A group of Apple shareholders have confirmed plans to re file a lawsuit against the company over its backdating of stock options after a judge rejected their suit.

Judge Jeremy Fogel of the US District Court for the Northern District of California on Monday rejected claims of fraud raised by the shareholders. He did allow the litigants the chance to revise their complaint, which they have confirmed they intend to do.

The judge agreed with Apple that the alleged false proxy statements cited in the case landed beyond the statute of limitations, but he gave the plaintiffs an option to amend their complaint to change their argument. He described the plaintiff's arguments as "too general", and requested more detail.

A SEC probe was launched into Apple earlier this year for options grants which were awarded but the dates of which were changed to make for better profits (backdating).

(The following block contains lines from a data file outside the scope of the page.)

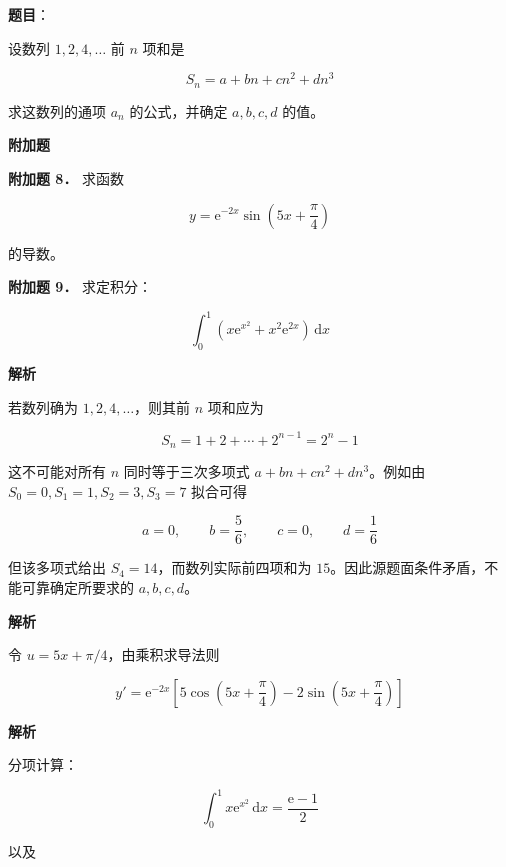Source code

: \begin{answer}

\textbf{题目}：

设数列 $1,2,4,\ldots$ 前 $n$ 项和是

\nopagebreak[4]
\[
S_n=a+bn+cn^2+dn^3
\]

求这数列的通项 $a_n$ 的公式，并确定 $a,b,c,d$ 的值。

\begin{gktip}
\Needspace{0.25\textheight}
\textbf{附加题}
\end{gktip}

\textbf{附加题 8．} 求函数

\nopagebreak[4]
\[
y=\mathrm e^{-2x}\sin\left(5x+\frac\pi4\right)
\]

的导数。

\textbf{附加题 9．} 求定积分：

\nopagebreak[4]
\[
\int_0^1\left(x\mathrm e^{x^2}+x^2\mathrm e^{2x}\right)\,\mathrm dx
\]

\textbf{解析}

若数列确为 $1,2,4,\ldots$，则其前 $n$ 项和应为

\nopagebreak[4]
\[
S_n=1+2+\cdots+2^{n-1}=2^n-1
\]

这不可能对所有 $n$ 同时等于三次多项式 $a+bn+cn^2+dn^3$。例如由 $S_0=0,S_1=1,S_2=3,S_3=7$ 拟合可得

\nopagebreak[4]
\[
a=0,\qquad b=\frac56,\qquad c=0,\qquad d=\frac16
\]

但该多项式给出 $S_4=14$，而数列实际前四项和为 $15$。因此源题面条件矛盾，不能可靠确定所要求的 $a,b,c,d$。


\textbf{解析}

令 $u=5x+\pi/4$，由乘积求导法则

\nopagebreak[4]
\[
y'=\mathrm e^{-2x}\left[5\cos\left(5x+\frac\pi4\right)-2\sin\left(5x+\frac\pi4\right)\right]
\]


\textbf{解析}

分项计算：

\nopagebreak[4]
\[
\int_0^1x\mathrm e^{x^2}\,\mathrm dx=\frac{\mathrm e-1}{2}
\]

以及


\end{answer}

The lawsuit was filed on 30 June, 2006. It claims company directors and officers, including CEO Steve Jobs, didn't do their job correctly and lied to shareholders when they backdated some option awards made between 1997 and 2001. The shareholders want any backdated options or profits on strength of them to be returned to the company.

The same judge last week rejected a similar shareholder lawsuit led by a New York pension scheme, but also offered the plaintiffs in that case the chance to re file their claims by joining this other case, Apple Computer Inc. Derivative Litigation, 06-04128.